## AIM OF THE EXERCISE:
A single number is expected: the count of lines in the entries below that contain "学习技巧".

[Opening RECORDS section]

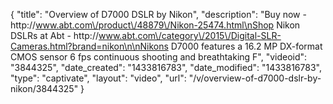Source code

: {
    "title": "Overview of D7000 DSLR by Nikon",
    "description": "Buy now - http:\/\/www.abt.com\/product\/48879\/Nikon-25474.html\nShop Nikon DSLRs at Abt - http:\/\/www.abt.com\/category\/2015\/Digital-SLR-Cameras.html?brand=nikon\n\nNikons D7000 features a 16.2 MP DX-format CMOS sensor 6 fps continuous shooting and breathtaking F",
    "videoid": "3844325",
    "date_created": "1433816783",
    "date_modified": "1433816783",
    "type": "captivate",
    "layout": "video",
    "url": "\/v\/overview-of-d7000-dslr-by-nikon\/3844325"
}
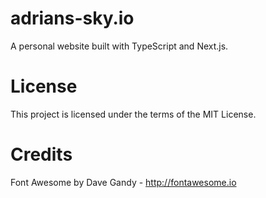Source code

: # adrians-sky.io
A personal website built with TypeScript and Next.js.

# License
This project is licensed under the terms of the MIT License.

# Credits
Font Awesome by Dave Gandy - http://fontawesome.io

[Closing RECORDS section]
[Opening RECORDS section]

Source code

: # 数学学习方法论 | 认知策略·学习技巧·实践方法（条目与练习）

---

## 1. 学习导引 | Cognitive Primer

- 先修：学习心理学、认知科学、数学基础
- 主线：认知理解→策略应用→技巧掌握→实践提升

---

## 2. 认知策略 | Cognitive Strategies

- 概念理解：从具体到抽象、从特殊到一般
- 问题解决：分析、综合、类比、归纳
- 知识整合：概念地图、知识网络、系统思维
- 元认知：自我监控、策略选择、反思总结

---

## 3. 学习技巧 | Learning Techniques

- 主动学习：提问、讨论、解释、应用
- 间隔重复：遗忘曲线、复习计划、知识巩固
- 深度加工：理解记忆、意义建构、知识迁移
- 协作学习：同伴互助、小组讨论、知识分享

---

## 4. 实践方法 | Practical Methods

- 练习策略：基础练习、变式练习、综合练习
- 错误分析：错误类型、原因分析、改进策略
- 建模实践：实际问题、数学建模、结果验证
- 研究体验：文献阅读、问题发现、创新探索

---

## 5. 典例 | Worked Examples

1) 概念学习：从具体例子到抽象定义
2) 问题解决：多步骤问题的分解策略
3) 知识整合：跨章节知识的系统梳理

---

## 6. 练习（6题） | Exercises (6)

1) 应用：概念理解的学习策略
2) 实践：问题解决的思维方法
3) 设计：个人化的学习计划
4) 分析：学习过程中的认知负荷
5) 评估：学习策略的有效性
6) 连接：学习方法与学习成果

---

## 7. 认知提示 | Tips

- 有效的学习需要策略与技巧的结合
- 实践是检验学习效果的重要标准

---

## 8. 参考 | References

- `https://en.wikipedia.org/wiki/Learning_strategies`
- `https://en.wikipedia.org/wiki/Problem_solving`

[Closing RECORDS section]

## RESPONSE BOX:
2